La parola è passata quindi all’autore, che ha ricordato come la filosofia tedesca era alla base della svolta che si ebbe a Berlino nel campo dell’antropologia e come vi era un’attenzione particolare per il pensiero di Heidegger e per la questione da lui sollevata sull’essere aperti al mondo per vivere una vita che fosse piena. Palmisano ha evidenziato che Heidegger fu uno dei maggiori pensatori che compresero di più alcuni aspetti della mistica e della trascendenza.

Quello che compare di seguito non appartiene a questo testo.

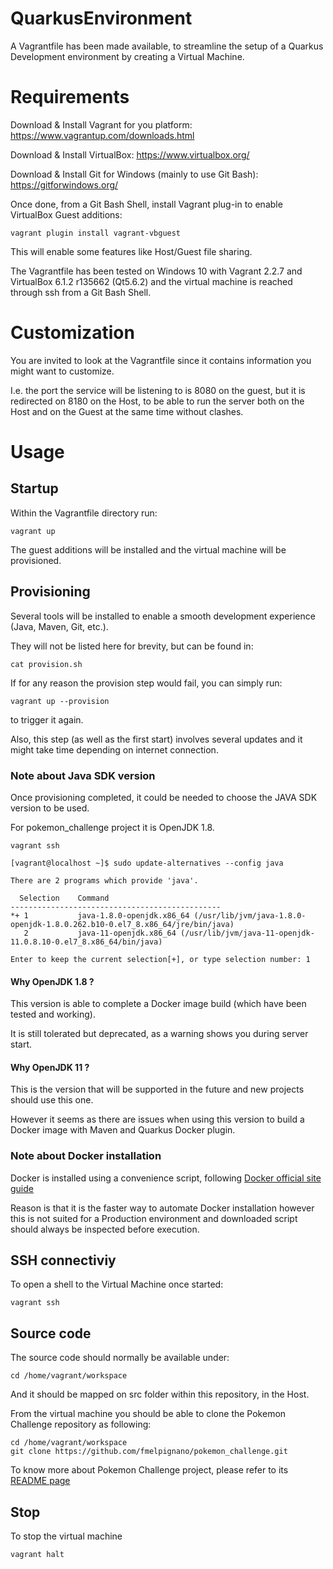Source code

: # QuarkusEnvironment
A Vagrantfile has been made available, to streamline the setup of a Quarkus Development environment by creating a Virtual Machine.

# Requirements

Download & Install Vagrant for you platform:  https://www.vagrantup.com/downloads.html

Download & Install VirtualBox: https://www.virtualbox.org/

Download & Install Git for Windows (mainly to use Git Bash):  https://gitforwindows.org/

Once done, from a Git Bash Shell, install Vagrant plug-in to enable VirtualBox Guest additions:
```shell script
vagrant plugin install vagrant-vbguest
```

This will enable some features like Host/Guest file sharing. 

The Vagrantfile has been tested on Windows 10 with Vagrant 2.2.7 and VirtualBox 6.1.2 r135662 (Qt5.6.2) and the virtual machine is reached through ssh from a Git Bash Shell. 

# Customization

You are invited to look at the Vagrantfile since it contains information you might want to customize. 

I.e. the port the service will be listening to is 8080 on the guest, but it is redirected on 8180 on the Host, to be able to run the server both on the Host and on the Guest at the same time without clashes.

# Usage

## Startup
Within the Vagrantfile directory run:
```shell script
vagrant up
```

The guest additions will be installed and the virtual machine will be provisioned. 

## Provisioning

Several tools will be installed to enable a smooth development experience (Java, Maven, Git, etc.). 

They will not be listed here for brevity, but can be found in:
```shell script
cat provision.sh
```

If for any reason the provision step would fail, you can simply run:
```shell script
vagrant up --provision
```
to trigger it again.

Also, this step (as well as the first start) involves several updates and it might take time depending on internet connection.

### Note about Java SDK version
Once provisioning completed, it could be needed to choose the JAVA SDK version to be used. 

For pokemon_challenge project it is OpenJDK 1.8.
```shell script
vagrant ssh

[vagrant@localhost ~]$ sudo update-alternatives --config java

There are 2 programs which provide 'java'.

  Selection    Command
-----------------------------------------------
*+ 1           java-1.8.0-openjdk.x86_64 (/usr/lib/jvm/java-1.8.0-openjdk-1.8.0.262.b10-0.el7_8.x86_64/jre/bin/java)
   2           java-11-openjdk.x86_64 (/usr/lib/jvm/java-11-openjdk-11.0.8.10-0.el7_8.x86_64/bin/java)

Enter to keep the current selection[+], or type selection number: 1
```

#### Why OpenJDK 1.8 ?
This version is able to complete a Docker image build (which have been tested and working). 

It is still tolerated but deprecated, as a warning shows you during server start. 

#### Why OpenJDK 11 ?
This is the version that will be supported in the future and new projects should use this one.

However it seems as there are issues when using this version to build a Docker image with Maven and Quarkus Docker plugin.

### Note about Docker installation
Docker is installed using a convenience script, following [Docker official site guide](https://docs.docker.com/engine/install/centos/#install-using-the-convenience-script)

Reason is that it is the faster way to automate Docker installation however this is not suited for a Production environment and downloaded script should always be inspected before execution. 

## SSH connectiviy

To open a shell to the Virtual Machine once started: 
```shell script
vagrant ssh
```
## Source code 

The source code should normally be available under:
```shell script
cd /home/vagrant/workspace
```
And it should be mapped on src folder within this repository, in the Host.

From the virtual machine you should be able to clone the Pokemon Challenge repository as following:
```shell script
cd /home/vagrant/workspace
git clone https://github.com/fmelpignano/pokemon_challenge.git 
```

To know more about Pokemon Challenge project, please refer to its [README page](https://github.com/fmelpignano/pokemon_challenge/blob/main/README.md)

## Stop

To stop the virtual machine
```shell script
vagrant halt
```

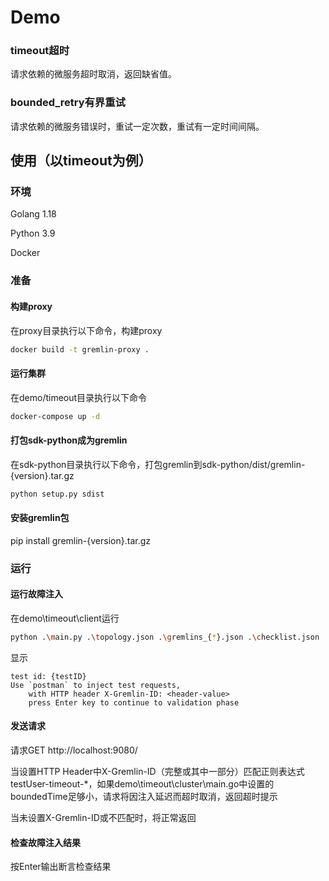# Demo

### timeout超时
请求依赖的微服务超时取消，返回缺省值。
### bounded_retry有界重试
请求依赖的微服务错误时，重试一定次数，重试有一定时间间隔。

## 使用（以timeout为例）
### 环境
Golang 1.18

Python 3.9

Docker

### 准备
#### 构建proxy
在proxy目录执行以下命令，构建proxy
```bash
docker build -t gremlin-proxy .
```

#### 运行集群
在demo/timeout目录执行以下命令
```bash
docker-compose up -d
```

#### 打包sdk-python成为gremlin
在sdk-python目录执行以下命令，打包gremlin到sdk-python/dist/gremlin-{version}.tar.gz
```bash
python setup.py sdist
```

#### 安装gremlin包
pip install gremlin-{version}.tar.gz



### 运行
#### 运行故障注入
在demo\timeout\client运行
```bash
python .\main.py .\topology.json .\gremlins_{*}.json .\checklist.json
```
显示
```
test id: {testID}
Use `postman` to inject test requests,
	with HTTP header X-Gremlin-ID: <header-value>
	press Enter key to continue to validation phase
```

#### 发送请求
请求GET http://localhost:9080/

当设置HTTP Header中X-Gremlin-ID（完整或其中一部分）匹配正则表达式testUser-timeout-*，如果demo\timeout\cluster\main.go中设置的boundedTime足够小，请求将因注入延迟而超时取消，返回超时提示

当未设置X-Gremlin-ID或不匹配时，将正常返回

#### 检查故障注入结果

按Enter输出断言检查结果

Per il sociologo Emanuele Amoruso la riflessione sull’oggi, in particolare su una disciplina come l’antropologia, è di fatto una riflessione che esprime, circoscrive, definisce, cerca di scandagliare, la crisi contemporanea, e nel cercare di capire qualcosa di questa crisi si va a finire alla crisi dell’essere, alla crisi dello stare al mondo, che è anche la crisi delle discipline, delle scienze umane e sociali che riflettono il mondo.  Secondo Amoruso, il volume di Palmisano indaga a fondo la questione dell’antropologia come disciplina, della antropologia post globale, “che è questo tempo dell’oggi”.

I saluti di Anna Cinti-2

La nostra epoca, per l’autore, è da definirsi “post globale” in quanto la globalizzazione è finita già da un po’. “Siamo convinti che non ci siano più le “grandi recite”, che non ci siano più grosse ideologie di riferimento”, afferma Palmisano, “ma per me non è così. Ci sono delle ideologie di riferimento molto forti ma non visibili. È come se stessero al di sotto delle acque”. Per l’antropologo queste ideologie sono sostanzialmente ideologie da riportare, come origine, al Seicento-Settecento (il cartesianesimo; l’esaltazione assoluta della cosa, come fondamento dell’esistenza umana; l’idea di una realtà che sia solo oggettuale; sul piano politico, la selezione naturale che viene trasformata in selezione sociale; e tutte le ideologie che abbiamo sentito come espressione pubblicitaria). Nell’epoca post globale, secondo l’autore,  si è imposta l’economia finanziaria, e la tekne, l’ideologia della tecnica portata alle sue estreme conseguenze, rischia di ridurci a merce. È importante quindi riprendere la pratica del dialogo, l’ascolto delle emozioni e ripotenziare i nostri sensi.

La serata culturale si è conclusa con un dibattito nel corso del quale il pubblico ha dialogato con l’autore.